Our Approach to Investment Product Development, Part III: Testing

A key step in investment product construction is determining how a product might perform in the real world. Before investing real dollars, it often makes sense to “kick the tires” and track hypothetical performance. However, to gain a significant undertanding of portfolio behavior, a product would have to be monitored in realtime for many years.

Instead, many firms employ a form of testing called “backtesting.” At its core, backtesting is applying the rules developed in portfolio implementation to historical data to reconstruct hypothetical portfolio performance. This allows the immediate and rapid testing of a portfolio over a large time-period without having to wait several years.

The goal of backtesting is to determine how a portfolio or model would have performed in the past. While backtesting is a useful tool in product construction, it is ultimately limited because it is done over a single, realized path of returns and is not determinative of future performance. Maximizing historical performance over this path is dangerous and leads to brittle portfolio designs; nevertheless, many firms design their portfolio process in just this way, optimizing their performance over the historical data they have.

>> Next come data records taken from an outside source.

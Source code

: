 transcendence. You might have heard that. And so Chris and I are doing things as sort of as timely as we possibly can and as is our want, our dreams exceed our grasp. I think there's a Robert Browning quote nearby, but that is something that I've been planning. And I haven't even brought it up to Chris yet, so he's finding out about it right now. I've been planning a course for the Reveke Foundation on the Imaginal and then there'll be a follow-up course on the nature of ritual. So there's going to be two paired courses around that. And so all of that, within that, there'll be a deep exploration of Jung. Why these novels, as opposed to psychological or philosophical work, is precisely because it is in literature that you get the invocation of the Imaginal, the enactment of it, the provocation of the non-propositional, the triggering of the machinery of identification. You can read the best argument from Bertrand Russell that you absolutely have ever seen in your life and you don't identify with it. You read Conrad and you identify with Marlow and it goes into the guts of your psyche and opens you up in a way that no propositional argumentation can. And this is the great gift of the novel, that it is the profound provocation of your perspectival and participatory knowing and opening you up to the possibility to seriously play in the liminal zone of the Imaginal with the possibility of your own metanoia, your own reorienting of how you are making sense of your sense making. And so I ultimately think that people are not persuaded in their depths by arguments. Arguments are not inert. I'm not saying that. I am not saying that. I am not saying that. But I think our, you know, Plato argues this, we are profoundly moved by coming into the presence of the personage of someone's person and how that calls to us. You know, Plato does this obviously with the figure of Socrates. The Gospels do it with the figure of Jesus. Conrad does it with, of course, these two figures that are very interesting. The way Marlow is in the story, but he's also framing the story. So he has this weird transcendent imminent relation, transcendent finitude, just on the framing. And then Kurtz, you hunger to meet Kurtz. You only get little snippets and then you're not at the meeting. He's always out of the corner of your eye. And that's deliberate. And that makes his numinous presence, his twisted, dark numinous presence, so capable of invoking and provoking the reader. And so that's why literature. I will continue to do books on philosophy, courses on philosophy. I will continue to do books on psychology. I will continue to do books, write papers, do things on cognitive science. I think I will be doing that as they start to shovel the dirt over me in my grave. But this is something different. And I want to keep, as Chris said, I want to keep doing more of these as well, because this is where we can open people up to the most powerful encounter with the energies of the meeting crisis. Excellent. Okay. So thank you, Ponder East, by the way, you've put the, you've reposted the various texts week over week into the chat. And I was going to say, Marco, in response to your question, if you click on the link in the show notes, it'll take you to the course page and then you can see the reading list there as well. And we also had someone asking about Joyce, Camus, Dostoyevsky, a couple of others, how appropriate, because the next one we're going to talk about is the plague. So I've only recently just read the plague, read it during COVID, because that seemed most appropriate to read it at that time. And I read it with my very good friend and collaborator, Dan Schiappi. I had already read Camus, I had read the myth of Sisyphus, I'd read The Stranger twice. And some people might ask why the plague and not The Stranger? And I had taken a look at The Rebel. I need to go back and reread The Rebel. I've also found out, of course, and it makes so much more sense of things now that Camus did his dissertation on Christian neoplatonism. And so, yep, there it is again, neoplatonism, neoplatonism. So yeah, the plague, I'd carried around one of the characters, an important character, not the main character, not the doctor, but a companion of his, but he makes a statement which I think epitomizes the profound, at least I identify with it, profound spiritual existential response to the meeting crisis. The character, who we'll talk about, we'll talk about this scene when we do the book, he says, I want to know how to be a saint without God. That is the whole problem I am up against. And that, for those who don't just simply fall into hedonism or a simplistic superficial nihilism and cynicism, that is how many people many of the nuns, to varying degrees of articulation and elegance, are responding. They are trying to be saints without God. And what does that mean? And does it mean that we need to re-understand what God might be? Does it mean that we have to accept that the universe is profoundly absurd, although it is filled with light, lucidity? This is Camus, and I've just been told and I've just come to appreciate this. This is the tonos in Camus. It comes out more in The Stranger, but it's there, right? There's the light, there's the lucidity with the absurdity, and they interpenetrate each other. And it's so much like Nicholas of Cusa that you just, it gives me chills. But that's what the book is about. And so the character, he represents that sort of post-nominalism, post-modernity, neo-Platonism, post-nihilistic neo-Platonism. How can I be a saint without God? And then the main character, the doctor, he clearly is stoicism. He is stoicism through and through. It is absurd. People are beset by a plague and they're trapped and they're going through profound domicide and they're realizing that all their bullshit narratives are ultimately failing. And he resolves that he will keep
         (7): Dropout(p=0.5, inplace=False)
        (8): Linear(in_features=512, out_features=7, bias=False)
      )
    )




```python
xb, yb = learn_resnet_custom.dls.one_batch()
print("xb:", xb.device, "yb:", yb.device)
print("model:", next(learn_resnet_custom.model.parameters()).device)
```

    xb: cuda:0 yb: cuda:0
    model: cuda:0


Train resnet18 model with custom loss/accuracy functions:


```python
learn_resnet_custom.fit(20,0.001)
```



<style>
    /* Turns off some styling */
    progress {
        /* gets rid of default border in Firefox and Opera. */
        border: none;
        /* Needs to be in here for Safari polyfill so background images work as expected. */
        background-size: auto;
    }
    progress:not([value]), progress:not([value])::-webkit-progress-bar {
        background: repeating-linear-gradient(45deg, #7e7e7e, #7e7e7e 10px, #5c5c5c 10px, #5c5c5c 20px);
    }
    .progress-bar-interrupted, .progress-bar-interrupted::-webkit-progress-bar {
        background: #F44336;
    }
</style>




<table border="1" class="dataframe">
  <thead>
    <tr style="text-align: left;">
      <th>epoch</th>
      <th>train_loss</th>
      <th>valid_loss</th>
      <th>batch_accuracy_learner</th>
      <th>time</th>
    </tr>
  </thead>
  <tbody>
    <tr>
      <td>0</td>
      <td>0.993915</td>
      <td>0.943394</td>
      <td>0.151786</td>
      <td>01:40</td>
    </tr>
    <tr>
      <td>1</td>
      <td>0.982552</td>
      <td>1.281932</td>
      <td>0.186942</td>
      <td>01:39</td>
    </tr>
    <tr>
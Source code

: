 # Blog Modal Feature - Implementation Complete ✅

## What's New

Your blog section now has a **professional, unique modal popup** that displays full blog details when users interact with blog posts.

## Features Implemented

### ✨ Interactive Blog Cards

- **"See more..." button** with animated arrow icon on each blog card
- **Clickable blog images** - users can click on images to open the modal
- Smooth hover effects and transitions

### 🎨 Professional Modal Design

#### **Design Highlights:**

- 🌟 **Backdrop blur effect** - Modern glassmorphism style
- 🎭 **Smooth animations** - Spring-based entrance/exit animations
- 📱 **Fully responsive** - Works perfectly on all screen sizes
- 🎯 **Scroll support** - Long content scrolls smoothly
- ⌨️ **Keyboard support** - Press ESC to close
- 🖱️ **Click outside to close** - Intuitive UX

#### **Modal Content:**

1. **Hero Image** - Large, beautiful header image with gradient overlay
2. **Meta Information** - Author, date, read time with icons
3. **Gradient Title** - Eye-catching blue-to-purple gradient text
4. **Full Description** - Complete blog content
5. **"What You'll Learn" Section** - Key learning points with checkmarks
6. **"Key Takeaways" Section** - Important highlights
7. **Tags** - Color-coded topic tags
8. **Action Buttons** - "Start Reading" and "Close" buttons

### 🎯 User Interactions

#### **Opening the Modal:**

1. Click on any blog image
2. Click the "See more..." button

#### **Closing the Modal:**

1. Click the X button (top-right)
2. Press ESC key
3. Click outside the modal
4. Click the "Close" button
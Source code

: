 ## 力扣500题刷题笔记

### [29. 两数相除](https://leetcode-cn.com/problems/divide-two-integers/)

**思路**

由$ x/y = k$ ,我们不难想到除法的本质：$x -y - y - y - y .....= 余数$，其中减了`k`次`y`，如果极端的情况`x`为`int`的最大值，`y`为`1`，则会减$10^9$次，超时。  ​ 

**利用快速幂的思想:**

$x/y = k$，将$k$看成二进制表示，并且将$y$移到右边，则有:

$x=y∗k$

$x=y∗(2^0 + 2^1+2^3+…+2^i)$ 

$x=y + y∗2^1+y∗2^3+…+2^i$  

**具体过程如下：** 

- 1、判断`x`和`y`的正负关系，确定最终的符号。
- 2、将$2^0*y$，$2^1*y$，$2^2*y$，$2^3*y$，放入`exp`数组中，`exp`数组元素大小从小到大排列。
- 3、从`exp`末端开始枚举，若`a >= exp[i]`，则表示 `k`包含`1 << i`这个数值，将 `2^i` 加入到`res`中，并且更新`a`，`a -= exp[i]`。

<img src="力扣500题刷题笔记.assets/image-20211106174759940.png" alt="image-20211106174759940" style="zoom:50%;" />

Furthermore, many firms commingle rule development and testing. This is dangerous because excessive portfolio development after backtesting often leads to data-snooping. Backtesting also has considerable risks due to inaccurate, or altogether missing, data. Even worse is restated data, which gives an unrealistic picture of behavior and performance because the backtester is able to use information from the future. The more data dependent the strategy, the greater these risks.

However, when used appropriately, its limitations realized, and the results looked through with a lens of scrutiny, backtesting can be an extremely useful tool.

At Newfound Research, we use backtesting as a means to explore hypothetical portfolio behavior, and we think that is a key distinction in what makes our portfolio development process unique. We use backtesting not as a means to explore, or optimize, historical portfolio performance, but rather as an opportunity to explore the robustness of the rules we developed and the portfolio assumptions we are making.

When we perform a backtest, we look at the number of times each rule is applied to the portfolio and the different environments it is applied in. If a single rule dramatically changes the behavior or performance of the portfolio and does not occur a statistically significant number of times in a varying number of market environments, we are skeptical about portfolio behavior going forward. An ideal backtest for us is one in which all portfolio rules are applied multiple times over varying market cycles.

We also look to see how rules co-exist within the portfolio in an attempt to find hidden assumptions we have yet to identify. If two rules are constantly clashing with one another, it may be because we have a lurking or confounding assumption.

It takes a defined process to ensure that the rules developed during the implementation phase do not become over-optimized, at the cost of robustness, to achieve excess historical performance.

What we consider unique about our process is that we will actively look for periods of underperformance in market cycles as evidence of a well-behaved portfolio, so long as our assumptions warrant it. For example, if we build a portfolio on the assumptions of moderate inflation, we would expect underperformance in a deflationary environment. While many firms would look at a backtest that also outperforms in a deflationary environment as evidence of an “exceptional” product, we look at it as one we have yet to fully understand.

At Newfound Research, backtesting is a tool we use to explore the statistical significance and robustness of portfolio rules, both over multiple market cycles and in how they co-exist. In exploring historical behavior, we attempt to find and identify confounding or lurking assumptions. In our process, we consistently stress that optimization to historical performance is a way to guarantee a broken portfolio process in the future and that backtesting should only ever be used to accept or reject portfolio construction assumptions, never to develop them.